Internet Lender’s Bond Deal Starts to Sour a Year After Sale

  • Overdue payments from LoanDepot borrowers are on the rise
  • Startups draw ire of Eisman, investor who foresaw Big Short

Online consumer loans made by LoanDepot Inc. are going bad faster than underwriters expected, threatening payments to investors who bought bonds backed by those debts less than a year ago.

Lenders typically expect to write off a portion of their loans as some of the borrowers go delinquent and eventually default. But in the bond deal tied to LoanDepot loans called MPLT 2015-LD1, overdue payments are already so high that they’ve triggered a provision that diverts cash from low-ranked bondholders to protect investors with higher priority.

Cumulative losses rose to 4.97 percent in September, breaching the 4.9 percent “trigger” in the $140 million securitization that Jefferies Group assembled last November and sold to investors that now include the Catholic Order of Foresters, according to data compiled by Bloomberg. Bondholders in the riskiest portion of the deal who may see funds diverted couldn’t be identified because the offering is private.

Representatives for New York-based Jefferies and LoanDepot, based in Foothill Ranch, California, declined to comment.
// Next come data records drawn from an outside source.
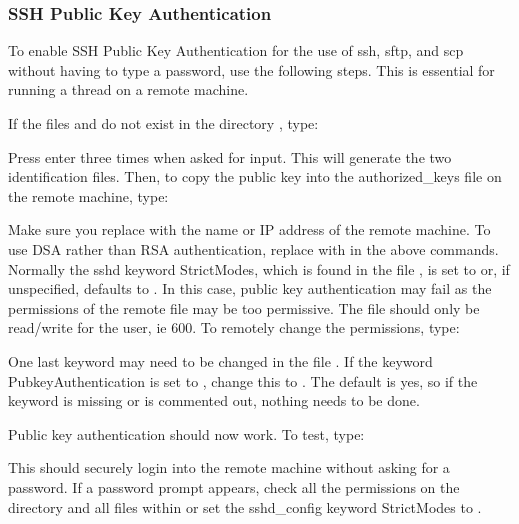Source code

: \subsubsection{SSH Public Key Authentication}

To enable SSH Public Key Authentication for the use of ssh, sftp, and scp without having to
type a password, use the following steps.  This is essential for running a thread on a
remote machine.

If the files 
 and 
 do not exist in the directory 
, type:



Press enter three times when asked for input.  This will generate the two identification
files.  Then, to copy the public key into the authorized\_keys file on the remote machine,
type:



Make sure you replace 
 with the name or IP address of the remote machine.  To use
DSA rather than RSA authentication, replace 
 with 
 in the above commands.
Normally the sshd keyword StrictModes, which is found in the file 
, is
set to 
 or, if unspecified, defaults to 
.  In this case, public key authentication
may fail as the permissions of the remote file 
 may be too
permissive.  The file should only be read/write for the user, ie 600.  To remotely change
the permissions, type:



One last keyword may need to be changed in the file 
.  If the keyword
PubkeyAuthentication is set to 
, change this to 
.  The default is yes, so if the
keyword is missing or is commented out, nothing needs to be done.

Public key authentication should now work.  To test, type:



This should securely login into the remote machine without asking for a password.  If a
password prompt appears, check all the permissions on the directory 
 and all files
within or set the sshd\_config keyword StrictModes to 
.

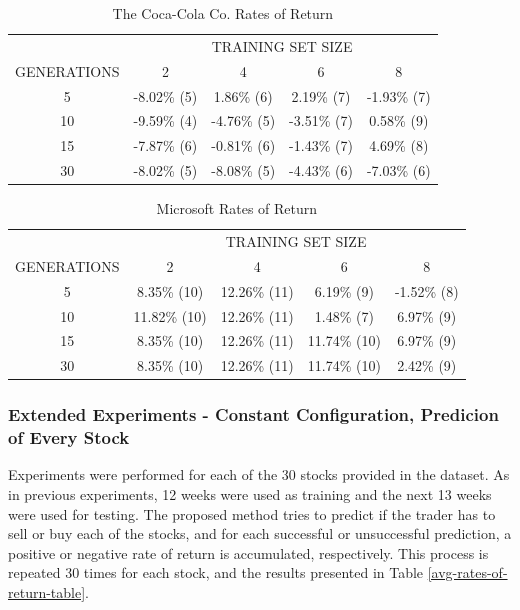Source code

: \documentclass[a4paper,twoside]{article}
\begin{document}
\begin{table}
\caption{{The Coca-Cola Co. Rates of Return}}
\label{ko-ror-table}
    \begin{tabular}{ c c c c c }
         & \multicolumn{4}{c}{TRAINING SET SIZE} \\ 
        GENERATIONS & 2            & 4           & 6             & 8           \\ 
        5           & -8.02\% (5)  & 1.86\% (6)  & 2.19\% (7)    & -1.93\% (7) \\ 
        10          & -9.59\% (4)  & -4.76\% (5) & -3.51\% (7)   & 0.58\% (9) \\ 
        15          & -7.87\% (6)  & -0.81\% (6) & -1.43\% (7)   & 4.69\% (8) \\ 
        30          & -8.02\% (5)  & -8.08\% (5) & -4.43\% (6)   & -7.03\% (6)  \\ 
    \end{tabular} 
\end{table}

\begin{table}
\caption{{Microsoft Rates of Return}}
\label{msft-ror-table}
    \begin{tabular}{ c c c c c }
         & \multicolumn{4}{c}{TRAINING SET SIZE} \\ 
        GENERATIONS & 2            & 4           & 6             & 8           \\ 
        5           & 8.35\% (10)  & 12.26\% (11) & 6.19\% (9)   & -1.52\% (8) \\ 
        10          & 11.82\% (10) & 12.26\% (11) & 1.48\% (7)   & 6.97\% (9) \\ 
        15          & 8.35\% (10)  & 12.26\% (11) & 11.74\% (10) & 6.97\% (9) \\ 
        30          & 8.35\% (10)  & 12.26\% (11) & 11.74\% (10) & 2.42\% (9)  \\ 
    \end{tabular} 
\end{table}

\subsubsection{Extended Experiments - Constant Configuration, Predicion of Every Stock}

Experiments were performed for each of the 30 stocks provided in the dataset. As in previous experiments, 12 weeks were used as training and the next 13 weeks were used for testing. The proposed method tries to predict if the trader has to sell or buy each of the stocks, and for each successful or unsuccessful prediction, a positive or negative rate of return is accumulated, respectively. This process is repeated 30 times for each stock, and the results presented in Table \ref{avg-rates-of-return-table}.
\end{document}
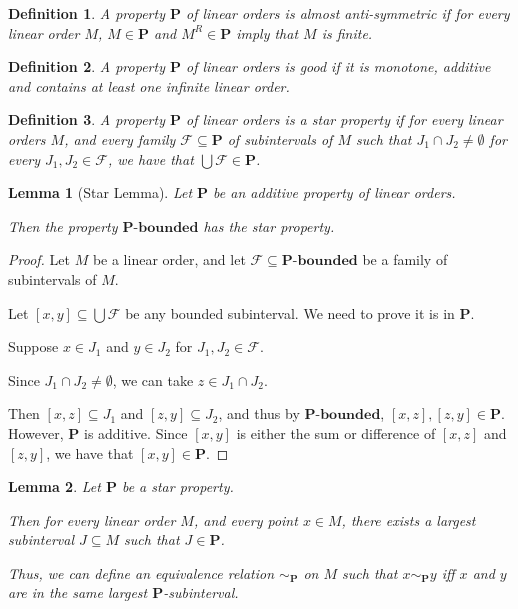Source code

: \documentclass{article}
\newtheorem{lemma}{Lemma}
\newtheorem{definition}{Definition}
\newcommand{\bounded}[1]{{#1} \text{-} \mathbf{bounded}}
\newcommand{\pp}{\mathbf{P}}
\begin{document}
\begin{definition}
  A property $\pp$ of linear orders is \emph{almost anti-symmetric}
  if for every linear order $M$,
  $M \in \pp$ and $M^R \in \pp$ imply that $M$ is finite.
\end{definition}

\begin{definition}
  A property $\pp$ of linear orders is \emph{good} if it is
  monotone, additive and contains at least one infinite linear order.
\end{definition}

\begin{definition}
  A property $\pp$ of linear orders is a \emph{star property} if
  for every linear orders $M$, and every family $\mathcal{F} \subseteq \pp$
  of subintervals of $M$ such that $J_1 \cap J_2 \ne \emptyset$
  for every $J_1, J_2 \in \mathcal{F}$, we have that
  $\bigcup \mathcal{F} \in \pp$.
\end{definition}


\begin{lemma}[Star Lemma]
  Let $\pp$ be an additive property of linear orders.

  Then the property $\bounded{\pp}$ has the star property.
\end{lemma}

\begin{proof}
  Let $M$ be a linear order,
  and let $\mathcal{F} \subseteq \bounded{\pp}$ be a family of subintervals of $M$.

  Let $[x, y] \subseteq \bigcup \mathcal{F}$ be any bounded subinterval. We need to prove
  it is in $\pp$.

  Suppose $x \in J_1$ and $y \in J_2$ for $J_1, J_2 \in \mathcal{F}$.

  Since $J_1 \cap J_2 \ne \emptyset$, we can take $z \in J_1 \cap J_2$.

  Then $[x, z] \subseteq J_1$ and $[z, y] \subseteq J_2$,
  and thus by $\bounded{\pp}$, $[x, z], [z, y] \in \pp$.
  However, $\pp$ is additive. Since $[x, y]$ is either the sum
  or difference of $[x, z]$ and $[z, y]$, we have that $[x, y] \in \pp$.
\end{proof}

\begin{lemma}
  Let $\pp$ be a star property.

  Then for every linear order $M$,
  and every point $x \in M$, there exists a largest subinterval $J \subseteq M$ such that
  $J \in \pp$.

  Thus, we can define an equivalence relation $\sim_{\pp}$ on $M$ such that
  $x \sim_{\pp} y$ iff $x$ and $y$ are in the same largest $\pp$-subinterval.
\end{lemma}
\end{document}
Officials from the Catholic Order, which provides insurance services, didn’t respond to requests for comment. The newsletter Asset-Backed Alert reported the trigger values on Friday.

New Breed

Since 2009, more than 160 startup lenders have emerged as traditional banks withdrew from making unsecured loans to risky borrowers. The online lending industry is now led by LendingClub Corp., Prosper Marketplace Inc. and Social Finance Inc., which together arranged more than $36 billion of financing in 2015, mainly for consumers, up from $11 billion the year before, according to KPMG.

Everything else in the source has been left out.